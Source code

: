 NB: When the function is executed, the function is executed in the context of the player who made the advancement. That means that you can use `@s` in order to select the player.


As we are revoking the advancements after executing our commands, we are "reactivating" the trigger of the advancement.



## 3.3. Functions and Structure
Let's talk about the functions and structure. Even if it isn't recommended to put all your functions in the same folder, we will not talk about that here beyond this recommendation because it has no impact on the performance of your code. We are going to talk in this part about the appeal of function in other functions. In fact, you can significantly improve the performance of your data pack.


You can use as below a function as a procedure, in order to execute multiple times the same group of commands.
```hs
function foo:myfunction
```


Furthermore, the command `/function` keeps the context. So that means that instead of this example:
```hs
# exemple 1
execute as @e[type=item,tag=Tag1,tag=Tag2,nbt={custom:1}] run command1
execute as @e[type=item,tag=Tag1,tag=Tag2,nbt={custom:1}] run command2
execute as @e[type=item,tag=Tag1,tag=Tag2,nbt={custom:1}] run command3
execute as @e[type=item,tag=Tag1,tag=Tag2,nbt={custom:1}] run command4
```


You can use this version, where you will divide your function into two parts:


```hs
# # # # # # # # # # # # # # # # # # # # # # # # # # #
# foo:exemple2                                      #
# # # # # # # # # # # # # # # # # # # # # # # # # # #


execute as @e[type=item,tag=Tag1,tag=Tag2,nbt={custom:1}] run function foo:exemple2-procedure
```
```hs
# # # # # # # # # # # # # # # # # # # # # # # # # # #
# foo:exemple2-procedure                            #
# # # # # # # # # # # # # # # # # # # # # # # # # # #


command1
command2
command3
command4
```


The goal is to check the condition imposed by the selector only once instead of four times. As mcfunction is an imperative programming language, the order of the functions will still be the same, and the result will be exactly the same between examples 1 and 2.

☆ ☆ ☆

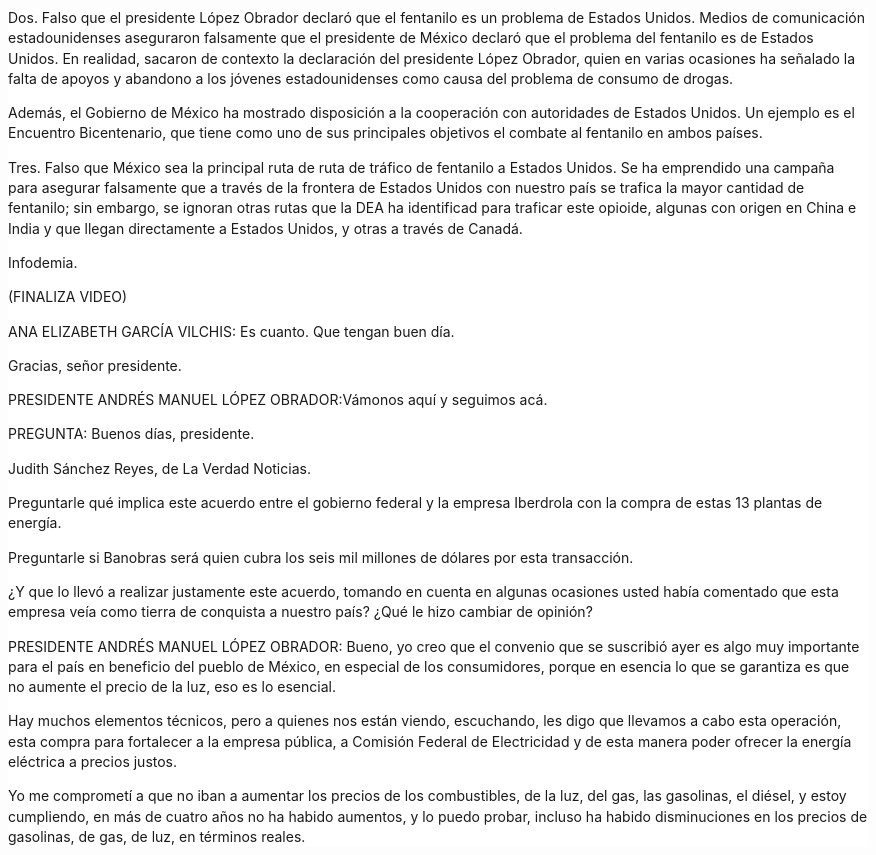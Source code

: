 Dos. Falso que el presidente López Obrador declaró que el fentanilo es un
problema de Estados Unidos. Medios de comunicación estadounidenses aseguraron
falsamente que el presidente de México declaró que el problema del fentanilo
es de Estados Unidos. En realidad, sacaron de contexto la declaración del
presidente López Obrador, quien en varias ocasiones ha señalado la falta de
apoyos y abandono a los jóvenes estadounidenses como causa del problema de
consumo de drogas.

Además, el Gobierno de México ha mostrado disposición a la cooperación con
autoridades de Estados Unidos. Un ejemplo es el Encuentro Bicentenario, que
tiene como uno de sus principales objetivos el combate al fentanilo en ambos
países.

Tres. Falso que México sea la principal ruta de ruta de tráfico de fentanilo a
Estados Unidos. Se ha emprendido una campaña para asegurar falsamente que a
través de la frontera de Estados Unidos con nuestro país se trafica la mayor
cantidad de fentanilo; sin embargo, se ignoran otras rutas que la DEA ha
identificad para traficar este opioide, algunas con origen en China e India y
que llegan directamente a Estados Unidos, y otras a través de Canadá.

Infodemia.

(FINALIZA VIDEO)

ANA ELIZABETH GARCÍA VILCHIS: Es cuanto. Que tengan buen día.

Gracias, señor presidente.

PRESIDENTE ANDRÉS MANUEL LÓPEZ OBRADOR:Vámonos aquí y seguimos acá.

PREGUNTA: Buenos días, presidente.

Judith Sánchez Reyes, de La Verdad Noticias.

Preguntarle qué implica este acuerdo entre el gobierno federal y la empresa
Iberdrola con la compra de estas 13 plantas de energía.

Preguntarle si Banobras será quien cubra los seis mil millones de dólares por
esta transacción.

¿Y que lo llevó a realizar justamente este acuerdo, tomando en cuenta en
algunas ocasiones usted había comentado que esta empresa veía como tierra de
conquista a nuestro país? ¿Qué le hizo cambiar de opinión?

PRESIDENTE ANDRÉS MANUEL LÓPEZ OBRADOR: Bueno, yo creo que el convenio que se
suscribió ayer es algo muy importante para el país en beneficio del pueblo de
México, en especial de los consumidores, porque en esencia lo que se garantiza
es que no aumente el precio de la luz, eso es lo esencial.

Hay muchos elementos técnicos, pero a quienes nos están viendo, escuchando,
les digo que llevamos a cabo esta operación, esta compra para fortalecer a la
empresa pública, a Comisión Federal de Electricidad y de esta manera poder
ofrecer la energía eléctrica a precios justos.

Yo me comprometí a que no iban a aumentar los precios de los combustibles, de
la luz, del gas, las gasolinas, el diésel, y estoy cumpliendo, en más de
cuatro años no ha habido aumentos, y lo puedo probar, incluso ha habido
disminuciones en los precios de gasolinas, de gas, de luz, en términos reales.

☆ ☆ ☆

== TRY IT ==
Which lines above contain the word "México"? Copy each of them.

== ANSWER SECTION ==
falsamente que el presidente de México declaró que el problema del fentanilo
Además, el Gobierno de México ha mostrado disposición a la cooperación con
Tres. Falso que México sea la principal ruta de ruta de tráfico de fentanilo a
México, en especial de los consumidores, porque en esencia lo que se garantiza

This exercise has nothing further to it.